Instructions to follow.
Repeat each line of the data below exactly, but skip the pictures.
☆ ☆ ☆ ☆ ☆ ☆ ☆
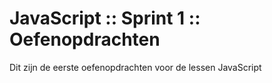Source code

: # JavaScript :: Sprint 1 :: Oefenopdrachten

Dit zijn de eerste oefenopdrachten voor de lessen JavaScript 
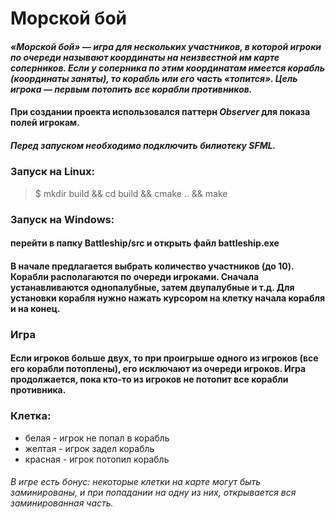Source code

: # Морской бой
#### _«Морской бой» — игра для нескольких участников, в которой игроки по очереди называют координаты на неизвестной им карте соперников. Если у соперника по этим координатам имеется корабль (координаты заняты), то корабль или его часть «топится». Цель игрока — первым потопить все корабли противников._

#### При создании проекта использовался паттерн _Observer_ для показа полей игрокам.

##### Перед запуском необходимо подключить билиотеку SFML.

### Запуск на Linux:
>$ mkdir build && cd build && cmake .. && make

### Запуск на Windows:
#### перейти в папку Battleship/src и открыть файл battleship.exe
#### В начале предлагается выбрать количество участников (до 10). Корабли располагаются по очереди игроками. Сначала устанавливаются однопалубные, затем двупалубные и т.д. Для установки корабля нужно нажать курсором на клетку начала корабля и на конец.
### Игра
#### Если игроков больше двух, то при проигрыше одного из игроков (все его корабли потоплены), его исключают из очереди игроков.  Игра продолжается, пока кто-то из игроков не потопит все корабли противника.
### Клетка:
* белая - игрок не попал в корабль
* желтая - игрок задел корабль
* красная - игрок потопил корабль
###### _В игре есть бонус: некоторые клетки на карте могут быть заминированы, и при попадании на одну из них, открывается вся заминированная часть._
☆ ☆ ☆ ☆ ☆ ☆ ☆
Answer.
Source code

: # JavaScript :: Sprint 1 :: Oefenopdrachten

Dit zijn de eerste oefenopdrachten voor de lessen JavaScript 
Source code

: # Морской бой
#### _«Морской бой» — игра для нескольких участников, в которой игроки по очереди называют координаты на неизвестной им карте соперников. Если у соперника по этим координатам имеется корабль (координаты заняты), то корабль или его часть «топится». Цель игрока — первым потопить все корабли противников._

#### При создании проекта использовался паттерн _Observer_ для показа полей игрокам.

##### Перед запуском необходимо подключить билиотеку SFML.

### Запуск на Linux:
>$ mkdir build && cd build && cmake .. && make

### Запуск на Windows:
#### перейти в папку Battleship/src и открыть файл battleship.exe
#### В начале предлагается выбрать количество участников (до 10). Корабли располагаются по очереди игроками. Сначала устанавливаются однопалубные, затем двупалубные и т.д. Для установки корабля нужно нажать курсором на клетку начала корабля и на конец.
### Игра
#### Если игроков больше двух, то при проигрыше одного из игроков (все его корабли потоплены), его исключают из очереди игроков.  Игра продолжается, пока кто-то из игроков не потопит все корабли противника.
### Клетка:
* белая - игрок не попал в корабль
* желтая - игрок задел корабль
* красная - игрок потопил корабль
###### _В игре есть бонус: некоторые клетки на карте могут быть заминированы, и при попадании на одну из них, открывается вся заминированная часть._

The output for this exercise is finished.